A Autenticação de Atos Processuais, a Documentação Audiovisual de Audiências e a Preclusão Instantânea das Impugnações de Estenotipia por Inteligência Artificial — Uma Exegese do Artigo 209 do CPC
**Ementa:** Direito Processual Civil. Exegese do Artigo 209 do CPC/15. Livro I, Parte Especial, Título I, Capítulo II, Seção II – "Dos Atos do Escrivão ou do Chefe de Secretaria". Mecanismos de assunção de autoria, validação e documentação de atos realizados na presença judicial. Obrigatoriedade de assinatura das partes e intervenientes (*caput*). A fé pública da secretaria para certificar a recusa ou a impossibilidade (vulnerabilidade digital) de firmar o ato.
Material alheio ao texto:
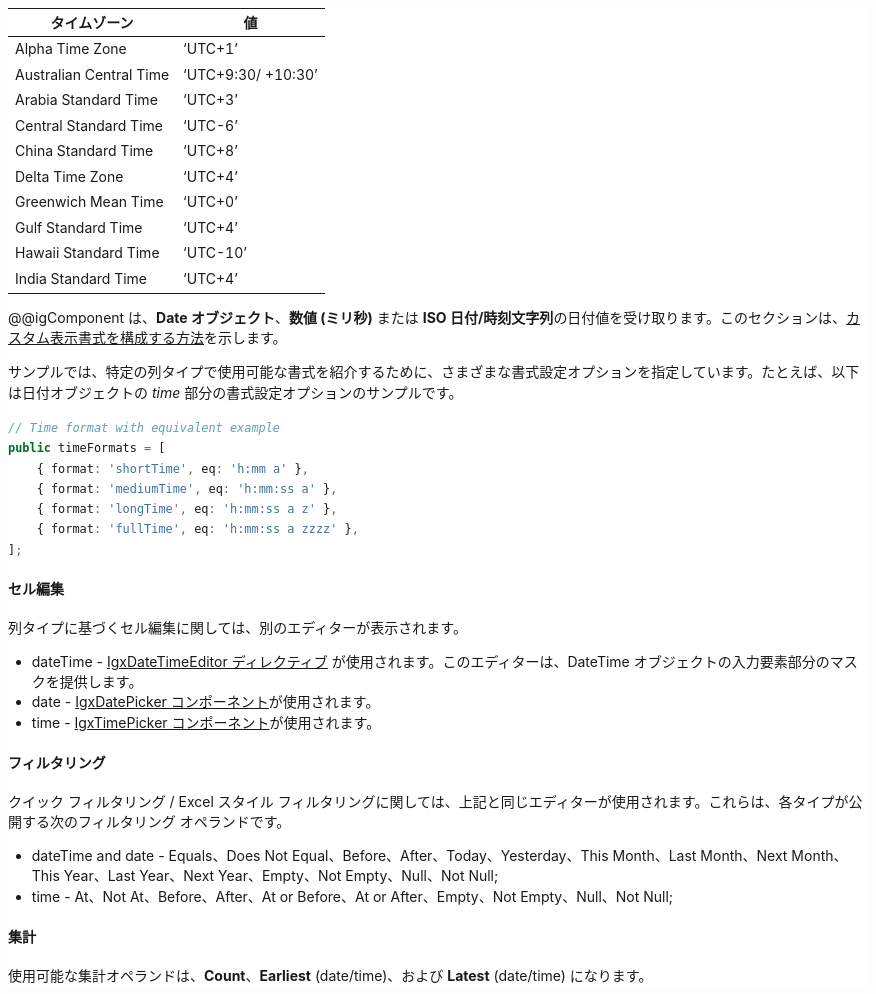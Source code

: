 | タイムゾーン                  | 値                     |
|---------------------------| ------------------------- |
| Alpha Time Zone           |‘UTC+1’                    |
| Australian Central Time   |‘UTC+9:30/ +10:30’         |
| Arabia Standard Time      |‘UTC+3’                    |
| Central Standard Time     |‘UTC-6’                    |
| China Standard Time       |‘UTC+8’                    |
| Delta Time Zone           |‘UTC+4’                    |
| Greenwich Mean Time       |‘UTC+0’                    |
| Gulf Standard Time        |‘UTC+4’                    |
| Hawaii Standard Time      |‘UTC-10’                   |
| India Standard Time       |‘UTC+4’                    |

<div class="divider--half"></div>


@@igComponent は、**Date オブジェクト**、**数値 (ミリ秒)** または **ISO 日付/時刻文字列**の日付値を受け取ります。このセクションは、[カスタム表示書式を構成する方法](grid.md#カスタム表示形式)を示します。

サンプルでは、特定の列タイプで使用可能な書式を紹介するために、さまざまな書式設定オプションを指定しています。たとえば、以下は日付オブジェクトの *time* 部分の書式設定オプションのサンプルです。

```ts
// Time format with equivalent example
public timeFormats = [
    { format: 'shortTime', eq: 'h:mm a' },
    { format: 'mediumTime', eq: 'h:mm:ss a' },
    { format: 'longTime', eq: 'h:mm:ss a z' },
    { format: 'fullTime', eq: 'h:mm:ss a zzzz' },
];
```

#### セル編集
列タイプに基づくセル編集に関しては、別のエディターが表示されます。
- dateTime - [IgxDateTimeEditor ディレクティブ]({environment:angularApiUrl}/classes/igxdatetimeeditordirective.html) が使用されます。このエディターは、DateTime オブジェクトの入力要素部分のマスクを提供します。
- date - [IgxDatePicker コンポーネント]({environment:angularApiUrl}/classes/igxdatepickercomponent.html)が使用されます。 
- time - [IgxTimePicker コンポーネント]({environment:angularApiUrl}/classes/igxtimepickercomponent.html)が使用されます。

#### フィルタリング
クイック フィルタリング / Excel スタイル フィルタリングに関しては、上記と同じエディターが使用されます。これらは、各タイプが公開する次のフィルタリング オペランドです。
- dateTime and date - Equals、Does Not Equal、Before、After、Today、Yesterday、This Month、Last Month、Next Month、This Year、Last Year、Next Year、Empty、Not Empty、Null、Not Null;
- time - At、Not At、Before、After、At or Before、At or After、Empty、Not Empty、Null、Not Null;

#### 集計
使用可能な集計オペランドは、**Count**、**Earliest** (date/time)、および **Latest** (date/time) になります。
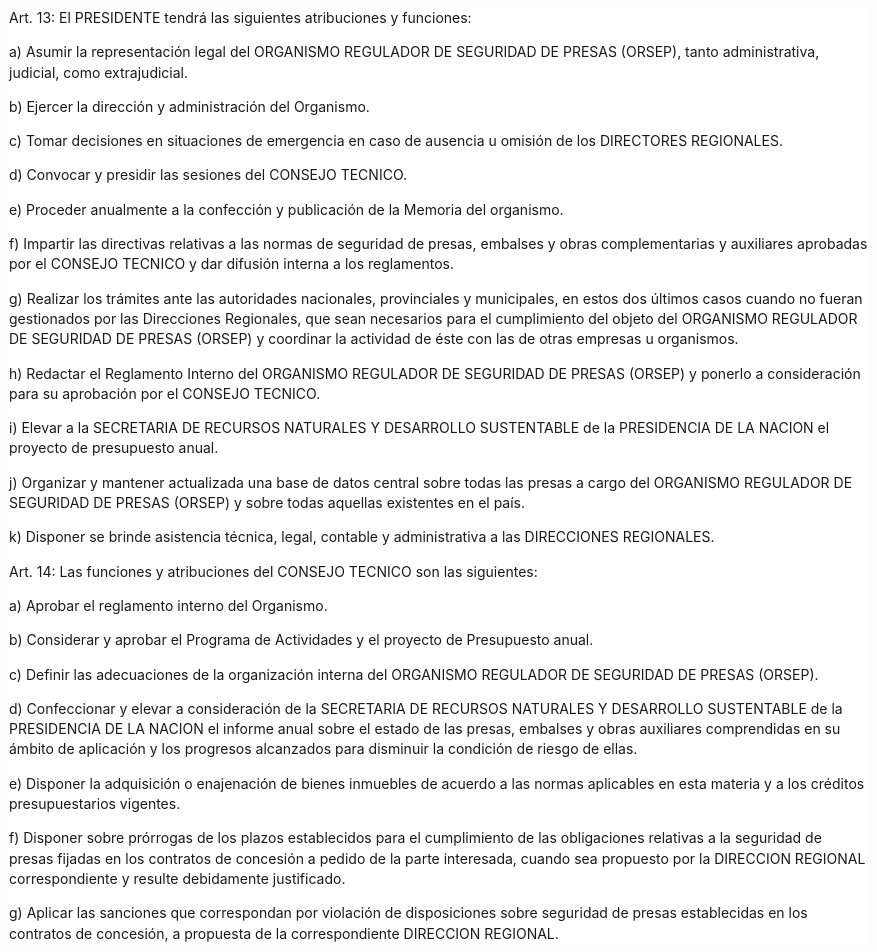 <a id="13"></a>
Art. 13: El PRESIDENTE tendrá las siguientes atribuciones y funciones:

a) Asumir la representación legal del ORGANISMO REGULADOR DE SEGURIDAD DE PRESAS (ORSEP), tanto administrativa, judicial, como extrajudicial.

b) Ejercer la dirección y administración del Organismo.

c) Tomar decisiones en situaciones de emergencia en caso de ausencia u omisión de los DIRECTORES REGIONALES.

d) Convocar y presidir las sesiones del CONSEJO TECNICO.

e) Proceder anualmente a la confección y publicación de la Memoria del organismo.

f) Impartir las directivas relativas a las normas de seguridad de presas, embalses y obras complementarias y auxiliares aprobadas por el CONSEJO TECNICO y dar difusión interna a los reglamentos.

g) Realizar los trámites ante las autoridades nacionales, provinciales y municipales, en estos dos últimos casos cuando no fueran gestionados por las Direcciones Regionales, que sean necesarios para el cumplimiento del objeto del ORGANISMO REGULADOR DE SEGURIDAD DE PRESAS (ORSEP) y coordinar la actividad de éste con las de otras empresas u organismos.

h) Redactar el Reglamento Interno del ORGANISMO REGULADOR DE SEGURIDAD DE PRESAS (ORSEP) y ponerlo a consideración para su aprobación por el CONSEJO TECNICO.

i) Elevar a la SECRETARIA DE RECURSOS NATURALES Y DESARROLLO SUSTENTABLE de la PRESIDENCIA DE LA NACION el proyecto de presupuesto anual.

j) Organizar y mantener actualizada una base de datos central sobre todas las presas a cargo del ORGANISMO REGULADOR DE SEGURIDAD DE PRESAS (ORSEP) y sobre todas aquellas existentes en el país.

k) Disponer se brinde asistencia técnica, legal, contable y administrativa a las DIRECCIONES REGIONALES.

<a id="14"></a>
Art. 14: Las funciones y atribuciones del CONSEJO TECNICO son las siguientes:

a) Aprobar el reglamento interno del Organismo.

b) Considerar y aprobar el Programa de Actividades y el proyecto de Presupuesto anual.

c) Definir las adecuaciones de la organización interna del ORGANISMO REGULADOR DE SEGURIDAD DE PRESAS (ORSEP).

d) Confeccionar y elevar a consideración de la SECRETARIA DE RECURSOS NATURALES Y DESARROLLO SUSTENTABLE de la PRESIDENCIA DE LA NACION el informe anual sobre el estado de las presas, embalses y obras auxiliares comprendidas en su ámbito de aplicación y los progresos alcanzados para disminuir la condición de riesgo de ellas.

e) Disponer la adquisición o enajenación de bienes inmuebles de acuerdo a las normas aplicables en esta materia y a los créditos presupuestarios vigentes.

f) Disponer sobre prórrogas de los plazos establecidos para el cumplimiento de las obligaciones relativas a la seguridad de presas fijadas en los contratos de concesión a pedido de la parte interesada, cuando sea propuesto por la DIRECCION REGIONAL correspondiente y resulte debidamente justificado.

g) Aplicar las sanciones que correspondan por violación de disposiciones sobre seguridad de presas establecidas en los contratos de concesión, a propuesta de la correspondiente DIRECCION REGIONAL.
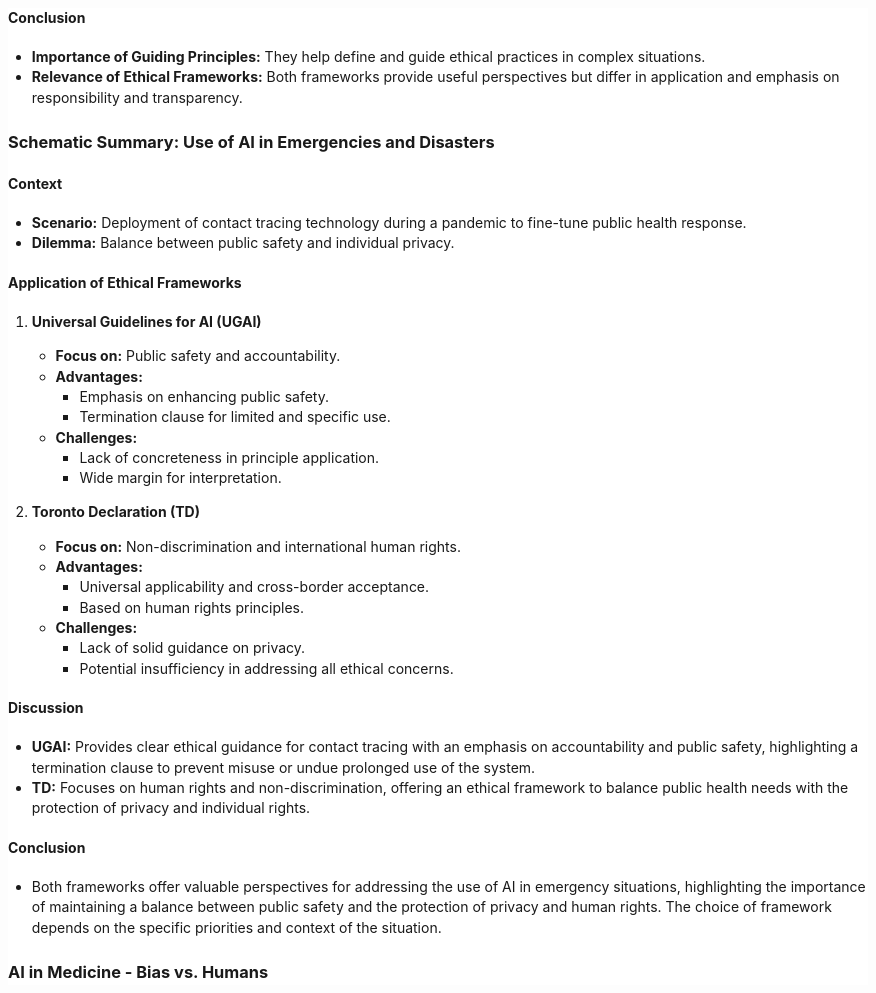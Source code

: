 #### Conclusion
- **Importance of Guiding Principles:** They help define and guide ethical practices in complex situations.
- **Relevance of Ethical Frameworks:** Both frameworks provide useful perspectives but differ in application and emphasis on responsibility and transparency.



### Schematic Summary: Use of AI in Emergencies and Disasters

#### Context
- **Scenario:** Deployment of contact tracing technology during a pandemic to fine-tune public health response.
- **Dilemma:** Balance between public safety and individual privacy.

#### Application of Ethical Frameworks

1. **Universal Guidelines for AI (UGAI)**
   - **Focus on:** Public safety and accountability.
   - **Advantages:**
     - Emphasis on enhancing public safety.
     - Termination clause for limited and specific use.
   - **Challenges:**
     - Lack of concreteness in principle application.
     - Wide margin for interpretation.
   
2. **Toronto Declaration (TD)**
   - **Focus on:** Non-discrimination and international human rights.
   - **Advantages:**
     - Universal applicability and cross-border acceptance.
     - Based on human rights principles.
   - **Challenges:**
     - Lack of solid guidance on privacy.
     - Potential insufficiency in addressing all ethical concerns.

#### Discussion
- **UGAI:** Provides clear ethical guidance for contact tracing with an emphasis on accountability
   and public safety, highlighting a termination clause to prevent misuse or undue prolonged use of the system.
- **TD:** Focuses on human rights and non-discrimination, offering an ethical framework to balance public health needs
   with the protection of privacy and individual rights.

#### Conclusion
- Both frameworks offer valuable perspectives for addressing the use of AI in emergency situations, 
  highlighting the importance of maintaining a balance between public safety and the protection of privacy and human rights. 
  The choice of framework depends on the specific priorities and context of the situation.



### AI in Medicine - Bias vs. Humans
A desmaterialização das audiências (§ 1º): a gravação audiovisual integral como arquivo eletrônico inviolável; a simetria com a Lei nº 11.419/2006 e as Resoluções do CNJ (*Juízo 100% Digital*). A validação do metadado pelo termo sintético assinado digitalmente pelas funções essenciais à justiça. O Princípio da Imediatidade e a Preclusão Instantânea (§ 2º): o dever de impugnação oral e imediata de inconsistências em tempo real; o impacto das ferramentas contemporâneas de transcrição automatizada por Inteligência Artificial (*speech-to-text*). Vetores do contraditório dinâmico, boa-fé processual, segurança jurídica e fidelidade da instrução.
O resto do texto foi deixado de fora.